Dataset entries
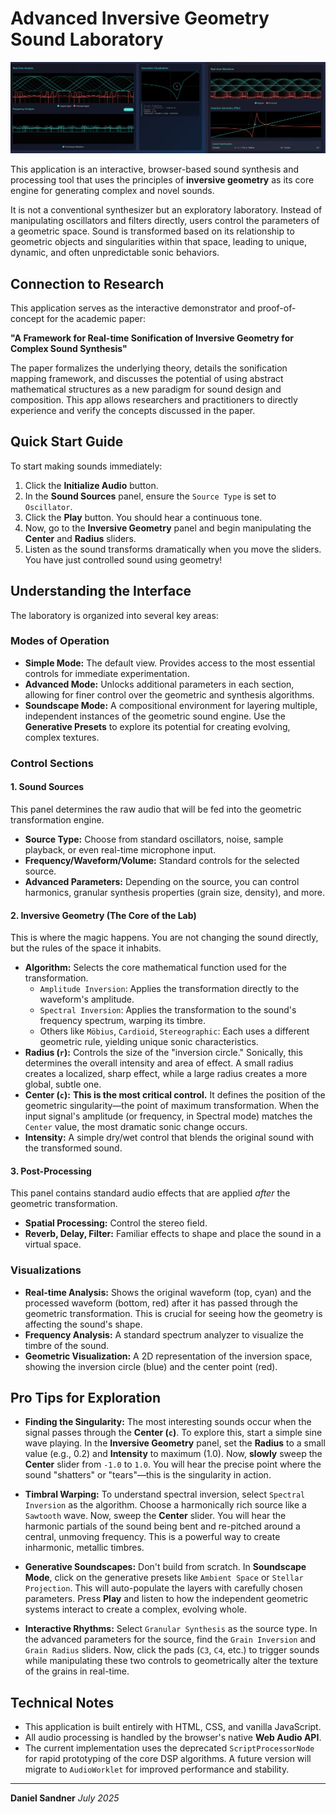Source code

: # Advanced Inversive Geometry Sound Laboratory

![A screenshot showing the main interface of the Inversive Geometry Sound Laboratory - eigensound](images/eigensound-inversive-geometry.png)

This application is an interactive, browser-based sound synthesis and processing tool that uses the principles of **inversive geometry** as its core engine for generating complex and novel sounds.

It is not a conventional synthesizer but an exploratory laboratory. Instead of manipulating oscillators and filters directly, users control the parameters of a geometric space. Sound is transformed based on its relationship to geometric objects and singularities within that space, leading to unique, dynamic, and often unpredictable sonic behaviors.

## Connection to Research

This application serves as the interactive demonstrator and proof-of-concept for the academic paper:

**"A Framework for Real-time Sonification of Inversive Geometry for Complex Sound Synthesis"**

The paper formalizes the underlying theory, details the sonification mapping framework, and discusses the potential of using abstract mathematical structures as a new paradigm for sound design and composition. This app allows researchers and practitioners to directly experience and verify the concepts discussed in the paper.

## Quick Start Guide

To start making sounds immediately:

1.  Click the **Initialize Audio** button.
2.  In the **Sound Sources** panel, ensure the `Source Type` is set to `Oscillator`.
3.  Click the **Play** button. You should hear a continuous tone.
4.  Now, go to the **Inversive Geometry** panel and begin manipulating the **Center** and **Radius** sliders.
5.  Listen as the sound transforms dramatically when you move the sliders. You have just controlled sound using geometry!

## Understanding the Interface

The laboratory is organized into several key areas:

### Modes of Operation

-   **Simple Mode:** The default view. Provides access to the most essential controls for immediate experimentation.
-   **Advanced Mode:** Unlocks additional parameters in each section, allowing for finer control over the geometric and synthesis algorithms.
-   **Soundscape Mode:** A compositional environment for layering multiple, independent instances of the geometric sound engine. Use the **Generative Presets** to explore its potential for creating evolving, complex textures.

### Control Sections

#### 1. Sound Sources
This panel determines the raw audio that will be fed into the geometric transformation engine.
-   **Source Type:** Choose from standard oscillators, noise, sample playback, or even real-time microphone input.
-   **Frequency/Waveform/Volume:** Standard controls for the selected source.
-   **Advanced Parameters:** Depending on the source, you can control harmonics, granular synthesis properties (grain size, density), and more.

#### 2. Inversive Geometry (The Core of the Lab)
This is where the magic happens. You are not changing the sound directly, but the rules of the space it inhabits.
-   **Algorithm:** Selects the core mathematical function used for the transformation.
    -   `Amplitude Inversion`: Applies the transformation directly to the waveform's amplitude.
    -   `Spectral Inversion`: Applies the transformation to the sound's frequency spectrum, warping its timbre.
    -   Others like `Möbius`, `Cardioid`, `Stereographic`: Each uses a different geometric rule, yielding unique sonic characteristics.
-   **Radius (`r`):** Controls the size of the "inversion circle." Sonically, this determines the overall intensity and area of effect. A small radius creates a localized, sharp effect, while a large radius creates a more global, subtle one.
-   **Center (`c`):** **This is the most critical control.** It defines the position of the geometric singularity—the point of maximum transformation. When the input signal's amplitude (or frequency, in Spectral mode) matches the `Center` value, the most dramatic sonic change occurs.
-   **Intensity:** A simple dry/wet control that blends the original sound with the transformed sound.

#### 3. Post-Processing
This panel contains standard audio effects that are applied *after* the geometric transformation.
-   **Spatial Processing:** Control the stereo field.
-   **Reverb, Delay, Filter:** Familiar effects to shape and place the sound in a virtual space.

### Visualizations

-   **Real-time Analysis:** Shows the original waveform (top, cyan) and the processed waveform (bottom, red) after it has passed through the geometric transformation. This is crucial for seeing how the geometry is affecting the sound's shape.
-   **Frequency Analysis:** A standard spectrum analyzer to visualize the timbre of the sound.
-   **Geometric Visualization:** A 2D representation of the inversion space, showing the inversion circle (blue) and the center point (red).

## Pro Tips for Exploration

-   **Finding the Singularity:** The most interesting sounds occur when the signal passes through the **Center (`c`)**. To explore this, start a simple sine wave playing. In the **Inversive Geometry** panel, set the **Radius** to a small value (e.g., 0.2) and **Intensity** to maximum (1.0). Now, **slowly** sweep the **Center** slider from `-1.0` to `1.0`. You will hear the precise point where the sound "shatters" or "tears"—this is the singularity in action.

-   **Timbral Warping:** To understand spectral inversion, select `Spectral Inversion` as the algorithm. Choose a harmonically rich source like a `Sawtooth` wave. Now, sweep the **Center** slider. You will hear the harmonic partials of the sound being bent and re-pitched around a central, unmoving frequency. This is a powerful way to create inharmonic, metallic timbres.

-   **Generative Soundscapes:** Don't build from scratch. In **Soundscape Mode**, click on the generative presets like `Ambient Space` or `Stellar Projection`. This will auto-populate the layers with carefully chosen parameters. Press **Play** and listen to how the independent geometric systems interact to create a complex, evolving whole.

-   **Interactive Rhythms:** Select `Granular Synthesis` as the source type. In the advanced parameters for the source, find the `Grain Inversion` and `Grain Radius` sliders. Now, click the pads (`C3`, `C4`, etc.) to trigger sounds while manipulating these two controls to geometrically alter the texture of the grains in real-time.

## Technical Notes

-   This application is built entirely with HTML, CSS, and vanilla JavaScript.
-   All audio processing is handled by the browser's native **Web Audio API**.
-   The current implementation uses the deprecated `ScriptProcessorNode` for rapid prototyping of the core DSP algorithms. A future version will migrate to `AudioWorklet` for improved performance and stability.

---

**Daniel Sandner**
*July 2025*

TASK BRIEF:
All of the records must come back exactly as they stand, minus every picture.

WRITTEN REPLY:
Source code

: # Advanced Inversive Geometry Sound Laboratory

![A screenshot showing the main interface of the Inversive Geometry Sound Laboratory - eigensound](images/eigensound-inversive-geometry.png)

This application is an interactive, browser-based sound synthesis and processing tool that uses the principles of **inversive geometry** as its core engine for generating complex and novel sounds.

It is not a conventional synthesizer but an exploratory laboratory. Instead of manipulating oscillators and filters directly, users control the parameters of a geometric space. Sound is transformed based on its relationship to geometric objects and singularities within that space, leading to unique, dynamic, and often unpredictable sonic behaviors.

## Connection to Research

This application serves as the interactive demonstrator and proof-of-concept for the academic paper:

**"A Framework for Real-time Sonification of Inversive Geometry for Complex Sound Synthesis"**

The paper formalizes the underlying theory, details the sonification mapping framework, and discusses the potential of using abstract mathematical structures as a new paradigm for sound design and composition. This app allows researchers and practitioners to directly experience and verify the concepts discussed in the paper.

## Quick Start Guide

To start making sounds immediately:

1.  Click the **Initialize Audio** button.
2.  In the **Sound Sources** panel, ensure the `Source Type` is set to `Oscillator`.
3.  Click the **Play** button. You should hear a continuous tone.
4.  Now, go to the **Inversive Geometry** panel and begin manipulating the **Center** and **Radius** sliders.
5.  Listen as the sound transforms dramatically when you move the sliders. You have just controlled sound using geometry!

## Understanding the Interface

The laboratory is organized into several key areas:

### Modes of Operation

-   **Simple Mode:** The default view. Provides access to the most essential controls for immediate experimentation.
-   **Advanced Mode:** Unlocks additional parameters in each section, allowing for finer control over the geometric and synthesis algorithms.
-   **Soundscape Mode:** A compositional environment for layering multiple, independent instances of the geometric sound engine. Use the **Generative Presets** to explore its potential for creating evolving, complex textures.

### Control Sections

#### 1. Sound Sources
This panel determines the raw audio that will be fed into the geometric transformation engine.
-   **Source Type:** Choose from standard oscillators, noise, sample playback, or even real-time microphone input.
-   **Frequency/Waveform/Volume:** Standard controls for the selected source.
-   **Advanced Parameters:** Depending on the source, you can control harmonics, granular synthesis properties (grain size, density), and more.

#### 2. Inversive Geometry (The Core of the Lab)
This is where the magic happens. You are not changing the sound directly, but the rules of the space it inhabits.
-   **Algorithm:** Selects the core mathematical function used for the transformation.
    -   `Amplitude Inversion`: Applies the transformation directly to the waveform's amplitude.
    -   `Spectral Inversion`: Applies the transformation to the sound's frequency spectrum, warping its timbre.
    -   Others like `Möbius`, `Cardioid`, `Stereographic`: Each uses a different geometric rule, yielding unique sonic characteristics.
-   **Radius (`r`):** Controls the size of the "inversion circle." Sonically, this determines the overall intensity and area of effect. A small radius creates a localized, sharp effect, while a large radius creates a more global, subtle one.
-   **Center (`c`):** **This is the most critical control.** It defines the position of the geometric singularity—the point of maximum transformation. When the input signal's amplitude (or frequency, in Spectral mode) matches the `Center` value, the most dramatic sonic change occurs.
-   **Intensity:** A simple dry/wet control that blends the original sound with the transformed sound.

#### 3. Post-Processing
This panel contains standard audio effects that are applied *after* the geometric transformation.
-   **Spatial Processing:** Control the stereo field.
-   **Reverb, Delay, Filter:** Familiar effects to shape and place the sound in a virtual space.

### Visualizations

-   **Real-time Analysis:** Shows the original waveform (top, cyan) and the processed waveform (bottom, red) after it has passed through the geometric transformation. This is crucial for seeing how the geometry is affecting the sound's shape.
-   **Frequency Analysis:** A standard spectrum analyzer to visualize the timbre of the sound.
-   **Geometric Visualization:** A 2D representation of the inversion space, showing the inversion circle (blue) and the center point (red).

## Pro Tips for Exploration

-   **Finding the Singularity:** The most interesting sounds occur when the signal passes through the **Center (`c`)**. To explore this, start a simple sine wave playing. In the **Inversive Geometry** panel, set the **Radius** to a small value (e.g., 0.2) and **Intensity** to maximum (1.0). Now, **slowly** sweep the **Center** slider from `-1.0` to `1.0`. You will hear the precise point where the sound "shatters" or "tears"—this is the singularity in action.

-   **Timbral Warping:** To understand spectral inversion, select `Spectral Inversion` as the algorithm. Choose a harmonically rich source like a `Sawtooth` wave. Now, sweep the **Center** slider. You will hear the harmonic partials of the sound being bent and re-pitched around a central, unmoving frequency. This is a powerful way to create inharmonic, metallic timbres.

-   **Generative Soundscapes:** Don't build from scratch. In **Soundscape Mode**, click on the generative presets like `Ambient Space` or `Stellar Projection`. This will auto-populate the layers with carefully chosen parameters. Press **Play** and listen to how the independent geometric systems interact to create a complex, evolving whole.

-   **Interactive Rhythms:** Select `Granular Synthesis` as the source type. In the advanced parameters for the source, find the `Grain Inversion` and `Grain Radius` sliders. Now, click the pads (`C3`, `C4`, etc.) to trigger sounds while manipulating these two controls to geometrically alter the texture of the grains in real-time.

## Technical Notes

-   This application is built entirely with HTML, CSS, and vanilla JavaScript.
-   All audio processing is handled by the browser's native **Web Audio API**.
-   The current implementation uses the deprecated `ScriptProcessorNode` for rapid prototyping of the core DSP algorithms. A future version will migrate to `AudioWorklet` for improved performance and stability.

---

**Daniel Sandner**
*July 2025*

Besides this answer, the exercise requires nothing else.